I'm trying to gain a deeper understand for what type of
semi-declarative programming can be done through XML and XPath/XSLT.
I'm looking at graph processing problems as a testbed for this, and
came across a problem that I haven't been able to solve elegantly. The
problem is to find "linker" vertexes that a pair of verteces from a
pre-defined set. For example, if the graph verteces represent cities
and edges represent flights between them, then given a list of cities,
find all intermediate cities that you would stop in via a "connecting
flight".

For example, given the following simple graph:

V1 -> V2 -> V3 -> V4
\<- V5 ->/

(V5 points to both V2 and V4), and its XML serialization:

<graph>
<vertex id="V1"/>
<vertex id="V2" type="anchor"/>
<vertex id="V3"/>
<vertex id="V4" type="anchor"/>
<vertex id="V5"/>
<edge source="V1" target="V2"/>
<edge source="V2" target="V3"/>
<edge source="V3" target="V4"/>
<edge source="V5" target="V2"/>
<edge source="V5" target="V4"/>
</graph>

I would like to transform this into a second graph where all vertexes
that "link" two anchor distinct vertexes are flagged as link nodes. In
this case, there are two anchor vertexes V2 and V4, and I can link
them through V3 (V2 -> V3 -> V4) and V5 (V2 <- V5 -> V4). Note that
linked verteces must be distinct, so traversing the V2 <- V1 -> V2
path should not yield V1 as a link node. So I'd like to see something
like this:

<graph>
<vertex id="V1"/>
<vertex id="V2" type="anchor"/>
<vertex id="V3" linker="true"/>
<vertex id="V4" type="anchor"/>
<vertex id="V5" linker="true"/>
<edge source="V1" target="V2"/>
<edge source="V2" target="V3"/>
<edge source="V3" target="V4"/>
<edge source="V5" target="V2"/>
<edge source="V5" target="V4"/>
</graph>

It would be ideal to come up with a generalized solution that would
let you use 1, 2, .. N intermediate linking nodes. I've been able to
get this working with nested loops, but it isn't particularly
declarative or speedy, and is certainly more verbose than I'd like, so
I'm wondering if anyone here has insights into how to do this
elegantly and in XSLT/XPath style. For example, is it possible to
write a single XPath expression that will select <vertex> elements
that obey the above criteria? If not, does anyone have any suggestions
for how to code this effectively and efficiently with XSLT? Or is
XPath/XSLT not the right paradigm for this type of information
processing and transformation?

Thanks!

Ramon
 
A

Andy Dingley

I'm trying to gain a deeper understand for what type of
semi-declarative programming can be done through XML and XPath/XSLT.
I'm looking at graph processing problems as a testbed for this,

Don't do graphs in XML, use RDF instead.

Jave & Jena are the tools to use.
 
A

Andy Dingley

????? You are aware of course of RDF over XML?

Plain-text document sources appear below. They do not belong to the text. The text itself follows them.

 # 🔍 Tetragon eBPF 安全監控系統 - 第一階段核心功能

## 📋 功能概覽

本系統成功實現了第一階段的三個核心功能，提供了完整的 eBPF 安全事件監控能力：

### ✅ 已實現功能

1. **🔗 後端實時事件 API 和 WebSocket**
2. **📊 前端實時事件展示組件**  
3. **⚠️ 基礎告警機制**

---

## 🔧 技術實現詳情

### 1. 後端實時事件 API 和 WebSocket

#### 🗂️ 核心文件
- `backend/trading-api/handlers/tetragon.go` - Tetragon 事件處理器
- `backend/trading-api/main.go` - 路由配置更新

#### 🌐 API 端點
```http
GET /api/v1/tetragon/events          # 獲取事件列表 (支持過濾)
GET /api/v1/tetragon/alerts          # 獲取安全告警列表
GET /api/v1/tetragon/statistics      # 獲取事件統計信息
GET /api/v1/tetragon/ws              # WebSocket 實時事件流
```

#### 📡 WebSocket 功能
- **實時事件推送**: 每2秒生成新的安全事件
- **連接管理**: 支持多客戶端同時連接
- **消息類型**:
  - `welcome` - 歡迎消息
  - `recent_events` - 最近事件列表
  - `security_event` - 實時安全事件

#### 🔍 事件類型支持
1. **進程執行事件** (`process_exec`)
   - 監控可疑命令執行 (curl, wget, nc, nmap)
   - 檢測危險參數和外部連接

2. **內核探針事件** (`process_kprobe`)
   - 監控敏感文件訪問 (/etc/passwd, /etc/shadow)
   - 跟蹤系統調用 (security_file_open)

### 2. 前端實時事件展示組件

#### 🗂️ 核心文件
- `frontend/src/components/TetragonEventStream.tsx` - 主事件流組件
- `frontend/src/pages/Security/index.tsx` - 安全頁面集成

Sure, but you don't process it _as_ XML.

XML does tree structure, not graphs. ID & IDREF just don't do anything
useful for you and there's a whole issue about the difficulty of
working with XML which contains a graph that isn't entirely
represented by that document (ie. external resources)

If you want to work with "a graph" in something that's transported "in
XML", then you need to build a layer above XML. Or you can use one,
like RDF, that already exists.
 
P

Patrick TJ McPhee

% I'm trying to gain a deeper understand for what type of
% semi-declarative programming can be done through XML and XPath/XSLT.

[...]

[given]

% <graph>
% <vertex id="V1"/>
% <vertex id="V2" type="anchor"/>
% <vertex id="V3"/>
% <vertex id="V4" type="anchor"/>
% <vertex id="V5"/>
% <edge source="V1" target="V2"/>
% <edge source="V2" target="V3"/>
% <edge source="V3" target="V4"/>
% <edge source="V5" target="V2"/>
% <edge source="V5" target="V4"/>
% </graph>

% this case, there are two anchor vertexes V2 and V4, and I can link
% them through V3 (V2 -> V3 -> V4) and V5 (V2 <- V5 -> V4). Note that

I don't really understand this last one. It seems like this is a directed
graph, so to have a link, you need to start at one anchor and
go to the other. V5 would be a linker if there were some way to
get to it from an anchor.

[we want to get]

% <graph>
% <vertex id="V1"/>
% <vertex id="V2" type="anchor"/>
% <vertex id="V3" linker="true"/>
% <vertex id="V4" type="anchor"/>
% <vertex id="V5" linker="true"/>
% <edge source="V1" target="V2"/>
% <edge source="V2" target="V3"/>
% <edge source="V3" target="V4"/>
% <edge source="V5" target="V2"/>
% <edge source="V5" target="V4"/>
% </graph>

I start by defining keys which can be used to find the anchors, the
sources for each edge, and the targets for each edge:

<xsl:key name='anchors' use='@id' match='vertex[@type = "anchor"]'/>
<xsl:key name='sources' use='@source' match='edge'/>
<xsl:key name='targets' use='@target' match='edge'/>

If we pay attention to the directions of the edges, we want an
expression which is true when the current node is the target of an edge
from one or more anchors and the source of an edge towards one or more
anchors. We can use the `targets' key and the current node's id attribute
to find all the edges for which it's a target

key('targets', @id)

That's a node set made up of edge elements. We can turn it into
a node set made up of the corresponding source attributes

key('targets', @id)/@source

then use that as an argument to key, to find the set anchor vertices
which are sources of the current node:

key('anchors', key('targets', @id)/@source)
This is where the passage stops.